In those three years, I've never once lost my phone for any length of time. I've left it at home once or twice when I've gone out for a short trip, but that's been the extent of that.

Until yesterday.

I was visiting at my parent's house, and at one point felt in my pocket where I always carry my phone and found it wasn't there. "Huh," I said aloud, "I guess I left my phone at home." And that was all the thought I gave to it at the time.

Then I got home.

I checked the "obvious place," one of the pretty much only two places I ever have my phone when it's not in my pocket. Not there. I checked the other. Not there.

I'd received a phone call about 10 minutes before I'd left for my parents earlier. So maybe for some odd reason I'd left the phone in a strange place after that call?
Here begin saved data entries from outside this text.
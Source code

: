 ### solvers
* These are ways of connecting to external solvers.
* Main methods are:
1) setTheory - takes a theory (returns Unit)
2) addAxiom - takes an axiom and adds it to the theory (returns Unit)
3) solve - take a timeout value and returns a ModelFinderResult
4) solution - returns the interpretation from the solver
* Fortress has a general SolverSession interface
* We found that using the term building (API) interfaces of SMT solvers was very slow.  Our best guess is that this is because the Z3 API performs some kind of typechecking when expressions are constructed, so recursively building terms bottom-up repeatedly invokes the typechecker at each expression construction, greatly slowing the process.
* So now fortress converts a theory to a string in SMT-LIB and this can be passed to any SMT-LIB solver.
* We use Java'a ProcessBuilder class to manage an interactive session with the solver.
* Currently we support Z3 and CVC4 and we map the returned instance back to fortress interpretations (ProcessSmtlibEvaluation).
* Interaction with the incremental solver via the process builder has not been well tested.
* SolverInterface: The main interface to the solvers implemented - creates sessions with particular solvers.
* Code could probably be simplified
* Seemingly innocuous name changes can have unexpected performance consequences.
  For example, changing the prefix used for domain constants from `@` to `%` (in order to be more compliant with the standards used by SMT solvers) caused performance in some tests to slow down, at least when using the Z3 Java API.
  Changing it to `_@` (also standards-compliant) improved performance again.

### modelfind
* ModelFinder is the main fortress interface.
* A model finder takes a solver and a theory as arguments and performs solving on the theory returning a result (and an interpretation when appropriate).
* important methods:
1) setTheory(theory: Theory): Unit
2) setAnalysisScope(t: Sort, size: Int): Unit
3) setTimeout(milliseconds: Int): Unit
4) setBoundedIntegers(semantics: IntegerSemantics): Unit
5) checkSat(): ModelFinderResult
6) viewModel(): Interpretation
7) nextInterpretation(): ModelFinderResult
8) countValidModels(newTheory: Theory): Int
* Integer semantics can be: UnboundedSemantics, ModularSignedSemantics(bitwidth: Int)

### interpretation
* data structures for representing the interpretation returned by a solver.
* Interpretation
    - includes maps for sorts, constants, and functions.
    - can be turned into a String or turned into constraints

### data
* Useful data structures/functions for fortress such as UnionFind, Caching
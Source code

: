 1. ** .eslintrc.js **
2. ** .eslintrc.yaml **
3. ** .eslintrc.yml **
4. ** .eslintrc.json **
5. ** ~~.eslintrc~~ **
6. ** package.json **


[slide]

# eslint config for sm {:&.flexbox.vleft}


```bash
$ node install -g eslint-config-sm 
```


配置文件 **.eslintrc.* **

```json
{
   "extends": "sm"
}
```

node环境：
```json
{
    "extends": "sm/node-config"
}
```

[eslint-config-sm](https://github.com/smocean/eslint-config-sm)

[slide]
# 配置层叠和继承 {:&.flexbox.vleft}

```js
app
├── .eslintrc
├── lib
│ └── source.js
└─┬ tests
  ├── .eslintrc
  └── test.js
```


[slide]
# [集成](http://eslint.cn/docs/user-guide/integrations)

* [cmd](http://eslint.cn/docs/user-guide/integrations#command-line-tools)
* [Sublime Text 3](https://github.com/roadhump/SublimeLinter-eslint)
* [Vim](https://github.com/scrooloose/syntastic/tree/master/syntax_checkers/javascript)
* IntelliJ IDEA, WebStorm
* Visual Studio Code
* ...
I scoured my apartment, searching increasingly illogical places. There's no earthly reason my phone should be behind my couch, or in my kitchen trash can, but dammit, I looked.

Nothing.

And then the full scope of my conundrum presented itself. I don't have a house line anymore. (It was simply a vehicle for solicitors to reach me with their crap. There were really only two people who ever called me on that line that I wanted to talk to, and they could use my cell number.)
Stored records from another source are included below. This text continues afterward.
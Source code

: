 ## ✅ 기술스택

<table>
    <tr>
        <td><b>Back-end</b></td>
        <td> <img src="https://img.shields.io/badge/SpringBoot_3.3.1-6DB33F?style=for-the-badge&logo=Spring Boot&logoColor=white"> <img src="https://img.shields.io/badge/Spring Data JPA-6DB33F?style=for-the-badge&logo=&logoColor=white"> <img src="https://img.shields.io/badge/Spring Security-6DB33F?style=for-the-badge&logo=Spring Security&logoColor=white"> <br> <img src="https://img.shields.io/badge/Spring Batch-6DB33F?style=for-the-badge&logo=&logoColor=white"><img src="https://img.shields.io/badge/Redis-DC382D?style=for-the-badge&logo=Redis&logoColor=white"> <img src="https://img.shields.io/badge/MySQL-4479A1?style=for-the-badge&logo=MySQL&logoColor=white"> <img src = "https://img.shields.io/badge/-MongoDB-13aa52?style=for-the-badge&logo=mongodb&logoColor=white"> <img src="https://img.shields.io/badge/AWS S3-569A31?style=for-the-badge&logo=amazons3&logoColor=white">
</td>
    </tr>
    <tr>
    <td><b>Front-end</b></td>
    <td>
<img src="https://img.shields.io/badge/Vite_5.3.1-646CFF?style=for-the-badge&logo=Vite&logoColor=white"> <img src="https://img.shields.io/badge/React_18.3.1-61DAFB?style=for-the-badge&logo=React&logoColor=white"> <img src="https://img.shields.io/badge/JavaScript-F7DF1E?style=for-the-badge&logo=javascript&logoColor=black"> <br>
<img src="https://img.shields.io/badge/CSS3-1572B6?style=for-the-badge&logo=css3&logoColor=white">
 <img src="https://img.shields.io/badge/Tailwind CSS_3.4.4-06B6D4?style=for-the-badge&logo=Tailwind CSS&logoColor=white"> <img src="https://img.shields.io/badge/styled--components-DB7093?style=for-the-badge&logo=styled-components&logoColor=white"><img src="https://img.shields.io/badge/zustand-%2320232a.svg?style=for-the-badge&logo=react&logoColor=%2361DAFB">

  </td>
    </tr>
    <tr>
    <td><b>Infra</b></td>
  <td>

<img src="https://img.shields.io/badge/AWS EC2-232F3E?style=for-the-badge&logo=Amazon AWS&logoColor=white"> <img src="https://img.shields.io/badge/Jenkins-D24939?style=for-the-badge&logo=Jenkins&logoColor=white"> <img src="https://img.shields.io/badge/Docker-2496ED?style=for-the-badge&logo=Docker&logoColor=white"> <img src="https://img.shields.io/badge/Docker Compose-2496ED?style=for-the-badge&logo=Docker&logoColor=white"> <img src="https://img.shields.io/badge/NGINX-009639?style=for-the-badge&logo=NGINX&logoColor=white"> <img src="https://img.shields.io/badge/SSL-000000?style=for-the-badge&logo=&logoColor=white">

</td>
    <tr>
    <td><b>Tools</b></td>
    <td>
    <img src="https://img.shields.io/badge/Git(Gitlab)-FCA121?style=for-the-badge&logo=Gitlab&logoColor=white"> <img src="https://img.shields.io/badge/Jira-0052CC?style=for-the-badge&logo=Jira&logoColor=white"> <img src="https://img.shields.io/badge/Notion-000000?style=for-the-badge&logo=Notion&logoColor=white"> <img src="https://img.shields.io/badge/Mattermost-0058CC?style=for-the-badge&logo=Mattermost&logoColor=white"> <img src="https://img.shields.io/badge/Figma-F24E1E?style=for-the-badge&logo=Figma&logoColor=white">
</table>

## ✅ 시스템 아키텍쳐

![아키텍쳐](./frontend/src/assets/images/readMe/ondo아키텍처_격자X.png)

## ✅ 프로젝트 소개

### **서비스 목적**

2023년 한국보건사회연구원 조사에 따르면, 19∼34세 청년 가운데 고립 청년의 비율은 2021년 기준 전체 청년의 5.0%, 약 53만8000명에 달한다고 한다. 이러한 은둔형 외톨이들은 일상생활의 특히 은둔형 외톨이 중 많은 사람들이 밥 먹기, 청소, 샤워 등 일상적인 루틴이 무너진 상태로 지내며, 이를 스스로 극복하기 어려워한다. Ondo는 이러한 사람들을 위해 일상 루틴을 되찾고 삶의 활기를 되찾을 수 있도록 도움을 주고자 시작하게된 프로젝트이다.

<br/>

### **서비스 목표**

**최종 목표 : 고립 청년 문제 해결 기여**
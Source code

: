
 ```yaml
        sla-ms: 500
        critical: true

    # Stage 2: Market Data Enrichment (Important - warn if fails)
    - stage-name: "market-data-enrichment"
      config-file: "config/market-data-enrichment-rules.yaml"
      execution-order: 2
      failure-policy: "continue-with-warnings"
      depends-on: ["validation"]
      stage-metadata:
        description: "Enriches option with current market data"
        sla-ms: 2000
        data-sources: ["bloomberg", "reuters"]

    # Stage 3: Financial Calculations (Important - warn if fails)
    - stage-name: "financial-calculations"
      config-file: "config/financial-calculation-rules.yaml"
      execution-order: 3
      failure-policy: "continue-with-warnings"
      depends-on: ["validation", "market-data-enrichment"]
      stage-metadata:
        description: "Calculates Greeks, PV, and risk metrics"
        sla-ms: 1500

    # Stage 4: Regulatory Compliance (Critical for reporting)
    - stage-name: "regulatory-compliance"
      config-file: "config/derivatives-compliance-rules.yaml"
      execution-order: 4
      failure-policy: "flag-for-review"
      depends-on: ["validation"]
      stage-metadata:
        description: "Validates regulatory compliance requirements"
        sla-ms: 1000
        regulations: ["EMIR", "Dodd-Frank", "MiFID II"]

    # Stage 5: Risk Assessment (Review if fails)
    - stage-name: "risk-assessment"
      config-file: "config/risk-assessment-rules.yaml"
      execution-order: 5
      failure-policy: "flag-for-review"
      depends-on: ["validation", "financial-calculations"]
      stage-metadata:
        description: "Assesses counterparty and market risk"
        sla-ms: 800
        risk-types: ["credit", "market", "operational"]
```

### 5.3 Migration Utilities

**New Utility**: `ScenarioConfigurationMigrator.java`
If my phone was indeed lost somewhere in my place, I couldn't really just call it and listen for the ring.

If I had actually left the phone at my parents', I couldn't call them to ask if they'd seen it.

I was completely cut off.

Ultimately, the only solution was to travel on to a friend's house and lamely ask to use their phone. Shocho helpfully served as that friend, and to his credit he did not even laugh at my plight. He even responded with a sympathetic "oh no!" when I told him my phone had up and vanished. (Perhaps somewhere in the back of his mind was the knowledge that, since he too lives in a no-land-line domicile, that the same fate could befall him. Though I suppose it would have to simultaneously happen to LWC, since her cell phone could serve as the obvious "back-up" in case of calamity.)

Anyway, I made the call to my parents', and they had already found my phone there. It had apparently fallen out on the couch while I was sitting there. Which, to those of you who have lost keys, change, or yes, even your cell phones, in the depths of your couches, may seem like a real "well, duh, of course!" Except I say again: in three years of owning a cell phone, this has never happened to me.

These weren't new pants with unusually shallow pockets I was unaccustomed to. I wasn't doing handstands on my parents' couch. There's simply no explanation for my sudden inability to keep it in my pants (my phone, people!), aside from perhaps Dennis Kucinich using his his strange power over pockets against me.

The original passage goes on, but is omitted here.